CONTROVERSIAL doctor Philip Nitschke will run an assisted suicide and voluntary euthanasia workshop in Horsham when he tours Victoria in September.
Dr Nitschke announced the workshop on Friday while addressing the Wimmera Association of Independent Retirees at Horsham RSL.
Dr Nitschke – the founder and director of Exit International – discussed his new autobiography Damned If I Do and the banned Peaceful Pill Handbook.
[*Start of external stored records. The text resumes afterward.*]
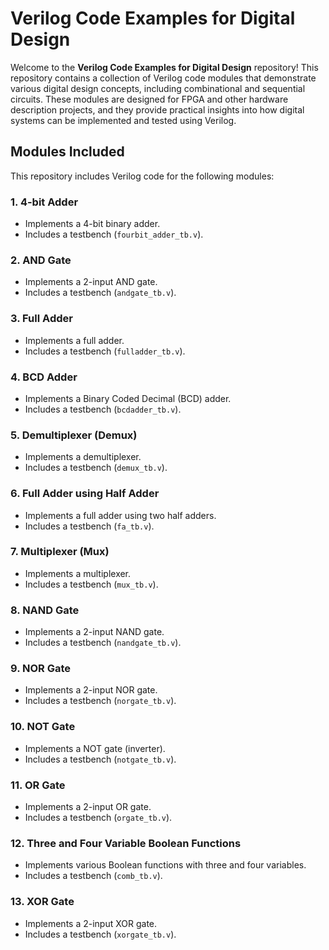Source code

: # Verilog Code Examples for Digital Design

Welcome to the **Verilog Code Examples for Digital Design** repository! This repository contains a collection of Verilog code modules that demonstrate various digital design concepts, including combinational and sequential circuits. These modules are designed for FPGA and other hardware description projects, and they provide practical insights into how digital systems can be implemented and tested using Verilog.

## Modules Included

This repository includes Verilog code for the following modules:

### 1. **4-bit Adder**
   - Implements a 4-bit binary adder.
   - Includes a testbench (`fourbit_adder_tb.v`).

### 2. **AND Gate**
   - Implements a 2-input AND gate.
   - Includes a testbench (`andgate_tb.v`).

### 3. **Full Adder**
   - Implements a full adder.
   - Includes a testbench (`fulladder_tb.v`).

### 4. **BCD Adder**
   - Implements a Binary Coded Decimal (BCD) adder.
   - Includes a testbench (`bcdadder_tb.v`).

### 5. **Demultiplexer (Demux)**
   - Implements a demultiplexer.
   - Includes a testbench (`demux_tb.v`).

### 6. **Full Adder using Half Adder**
   - Implements a full adder using two half adders.
   - Includes a testbench (`fa_tb.v`).

### 7. **Multiplexer (Mux)**
   - Implements a multiplexer.
   - Includes a testbench (`mux_tb.v`).

### 8. **NAND Gate**
   - Implements a 2-input NAND gate.
   - Includes a testbench (`nandgate_tb.v`).

### 9. **NOR Gate**
   - Implements a 2-input NOR gate.
   - Includes a testbench (`norgate_tb.v`).

### 10. **NOT Gate**
   - Implements a NOT gate (inverter).
   - Includes a testbench (`notgate_tb.v`).

### 11. **OR Gate**
   - Implements a 2-input OR gate.
   - Includes a testbench (`orgate_tb.v`).

### 12. **Three and Four Variable Boolean Functions**
   - Implements various Boolean functions with three and four variables.
   - Includes a testbench (`comb_tb.v`).

### 13. **XOR Gate**
   - Implements a 2-input XOR gate.
   - Includes a testbench (`xorgate_tb.v`).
He also spoke about the legislative history and current political status of assisted suicide and voluntary euthanasia across the world.
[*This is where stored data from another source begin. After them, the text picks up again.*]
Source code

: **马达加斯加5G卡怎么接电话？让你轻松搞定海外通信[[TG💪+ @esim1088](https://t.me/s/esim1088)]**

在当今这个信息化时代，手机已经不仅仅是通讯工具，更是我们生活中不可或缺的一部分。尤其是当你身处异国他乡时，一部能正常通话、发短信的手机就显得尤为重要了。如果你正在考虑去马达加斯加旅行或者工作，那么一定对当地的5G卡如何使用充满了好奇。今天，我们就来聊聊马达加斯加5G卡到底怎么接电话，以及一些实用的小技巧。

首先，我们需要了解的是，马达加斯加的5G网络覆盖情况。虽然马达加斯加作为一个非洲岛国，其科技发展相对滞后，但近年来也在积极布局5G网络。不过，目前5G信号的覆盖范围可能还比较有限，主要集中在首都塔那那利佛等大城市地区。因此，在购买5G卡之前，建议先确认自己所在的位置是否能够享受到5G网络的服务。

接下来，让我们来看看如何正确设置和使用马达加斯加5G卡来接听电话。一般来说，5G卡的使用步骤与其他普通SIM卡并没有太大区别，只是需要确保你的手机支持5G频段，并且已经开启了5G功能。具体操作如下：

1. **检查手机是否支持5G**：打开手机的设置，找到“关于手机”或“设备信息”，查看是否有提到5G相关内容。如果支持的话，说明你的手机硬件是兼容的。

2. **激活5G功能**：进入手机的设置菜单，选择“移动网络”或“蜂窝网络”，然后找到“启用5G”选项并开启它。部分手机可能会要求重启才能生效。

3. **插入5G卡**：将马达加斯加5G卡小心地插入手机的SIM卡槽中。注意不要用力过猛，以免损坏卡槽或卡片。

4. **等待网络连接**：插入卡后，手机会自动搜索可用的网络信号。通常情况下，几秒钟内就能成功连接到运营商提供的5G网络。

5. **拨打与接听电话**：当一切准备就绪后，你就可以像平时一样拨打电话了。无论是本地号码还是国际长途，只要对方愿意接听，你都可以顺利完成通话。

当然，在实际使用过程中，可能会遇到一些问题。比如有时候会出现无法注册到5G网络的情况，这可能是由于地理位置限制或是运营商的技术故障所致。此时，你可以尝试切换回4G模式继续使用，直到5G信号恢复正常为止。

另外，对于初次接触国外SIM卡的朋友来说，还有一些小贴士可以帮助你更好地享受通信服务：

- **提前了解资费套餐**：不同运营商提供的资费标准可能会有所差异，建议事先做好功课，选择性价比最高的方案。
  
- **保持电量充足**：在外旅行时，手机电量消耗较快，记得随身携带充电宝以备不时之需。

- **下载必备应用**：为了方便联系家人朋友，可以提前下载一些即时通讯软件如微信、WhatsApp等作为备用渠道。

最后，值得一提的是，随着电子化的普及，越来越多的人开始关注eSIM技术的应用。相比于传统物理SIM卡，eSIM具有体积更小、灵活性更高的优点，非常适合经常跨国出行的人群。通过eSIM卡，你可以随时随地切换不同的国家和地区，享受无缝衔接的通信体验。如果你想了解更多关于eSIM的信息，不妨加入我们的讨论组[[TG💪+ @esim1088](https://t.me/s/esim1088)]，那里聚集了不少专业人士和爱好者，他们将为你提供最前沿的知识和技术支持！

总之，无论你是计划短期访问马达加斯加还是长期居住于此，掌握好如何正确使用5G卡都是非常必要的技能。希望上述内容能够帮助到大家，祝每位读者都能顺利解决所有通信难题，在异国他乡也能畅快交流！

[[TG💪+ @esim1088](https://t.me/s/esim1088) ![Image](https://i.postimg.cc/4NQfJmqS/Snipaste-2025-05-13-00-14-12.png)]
In 1996, Dr Nitschke became the first physician in the world to administer a legal, lethal voluntary injection under the short-lived Rights of the Terminally Ill Act of the Northern Territory.
Wimmera Association of Independent Retirees chairman Lyall Wheaton said Dr Nitschke’s talk was well received.
He said about 130 people attended.
“We’re very happy with the turnout,” he said.
“Dr Nitschke talked about the four cases he was involved in in the Northern Territory before the legislation was overturned.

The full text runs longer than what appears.